Saturday, January 15, 2011

The Last Day of the Best of Your Life?

When I turned thirty I happened to be reading The Brothers Karamazov, which includes a melancholy reflection about turning thirty. I archived it for myself; it struck me as a gloomy though largely accurate forecast for the first day of the rest of my life.

Thirty often gives men of letters pause, it seems. Dostoyevsky couldn't leave it be; neither could Michael Stipe of REM: "I can't see myself at thirty," he sang at some point in his twenties. Randy Stonehill wrote a song about the steadfast love of the Lord never changing, even as each of his fickle followers starts "Turning Thirty." I heard a live version of that song; he added the line "I wrote this song eight years ago." The audience laughed, as did the artist. I laughed too, although it made me a little sad as well.

Thirty is foreboding to many in their twenties; it often approaches the level of existential crisis in the moment of its passing. I wouldn't call it nostalgic for those of us who long ago left it behind, but it does reassert itself to the mind every now and then--especially when we're confronted with even larger round numbers.

Last summer I turned forty, and I've since been struggling with the significance of it. Do I need to become someone new even as I become someone old? Do I need to repent of my formerly young self? Do I take pride in having survived my first and second adolescences? And what about the sheer sameness of it, the arresting fact that in reality very little of substance distinguishes my fortieth year from my thirty-ninth?

Don't worry; I'm not going to buy a sports car or pierce anything. But I'm not helped by the men of letters who openly opine over the gravity of the age--men like Mark Twain, who in his recently published autobiography recalls a conversation with John Hay, who would become Secretary of State under Theodore Roosevelt but who, at age forty, was simply a friend concerned about forty-two-year-old Twain's lack of initiative at writing his autobiography:

At forty a man reaches the top of the hill of life and starts down the sunset side. The ordinary man, the average man, not to particularize too closely and say the commonplace man, has at that age succeeded or failed; in either case he has lived all of his life that is likely to be worth recording.

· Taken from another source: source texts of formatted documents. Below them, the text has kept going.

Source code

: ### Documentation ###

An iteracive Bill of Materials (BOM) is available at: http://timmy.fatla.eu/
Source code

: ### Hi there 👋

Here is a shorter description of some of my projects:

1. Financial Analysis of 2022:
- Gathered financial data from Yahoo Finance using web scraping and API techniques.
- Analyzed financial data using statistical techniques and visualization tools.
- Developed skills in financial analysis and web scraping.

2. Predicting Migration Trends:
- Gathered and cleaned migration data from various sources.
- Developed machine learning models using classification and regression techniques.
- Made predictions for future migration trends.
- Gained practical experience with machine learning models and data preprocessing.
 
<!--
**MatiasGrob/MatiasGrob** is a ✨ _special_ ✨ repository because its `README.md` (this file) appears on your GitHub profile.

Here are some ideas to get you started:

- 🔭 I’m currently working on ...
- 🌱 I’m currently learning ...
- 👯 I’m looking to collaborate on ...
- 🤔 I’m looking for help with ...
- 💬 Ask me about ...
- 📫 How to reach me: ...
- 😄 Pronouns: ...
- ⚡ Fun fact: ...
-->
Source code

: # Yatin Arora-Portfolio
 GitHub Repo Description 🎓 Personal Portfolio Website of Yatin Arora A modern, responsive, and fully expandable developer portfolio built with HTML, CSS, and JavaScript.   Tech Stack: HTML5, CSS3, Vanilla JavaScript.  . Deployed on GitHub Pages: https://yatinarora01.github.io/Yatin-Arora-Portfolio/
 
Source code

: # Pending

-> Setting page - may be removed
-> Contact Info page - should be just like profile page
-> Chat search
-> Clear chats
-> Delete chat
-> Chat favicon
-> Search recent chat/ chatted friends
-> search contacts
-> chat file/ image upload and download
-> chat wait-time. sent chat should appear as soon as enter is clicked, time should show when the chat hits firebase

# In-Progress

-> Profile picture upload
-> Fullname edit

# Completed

Gack. Good thing I live with a therapist. But wait--there's more:

Also in either case the life lived is worth setting down, and cannot fail to be interesting if he comes as near to telling the truth about himself as he can. And he will tell the truth in spite of himself, for his facts and his fictions will work loyally together for the protection of the reader; each fact and each fiction will be a dab of paint, each will fall in its right place, and together they will paint his portrait; not the portrait he thinks they are painting, but his real portrait, the inside of him, the soul of him, his character.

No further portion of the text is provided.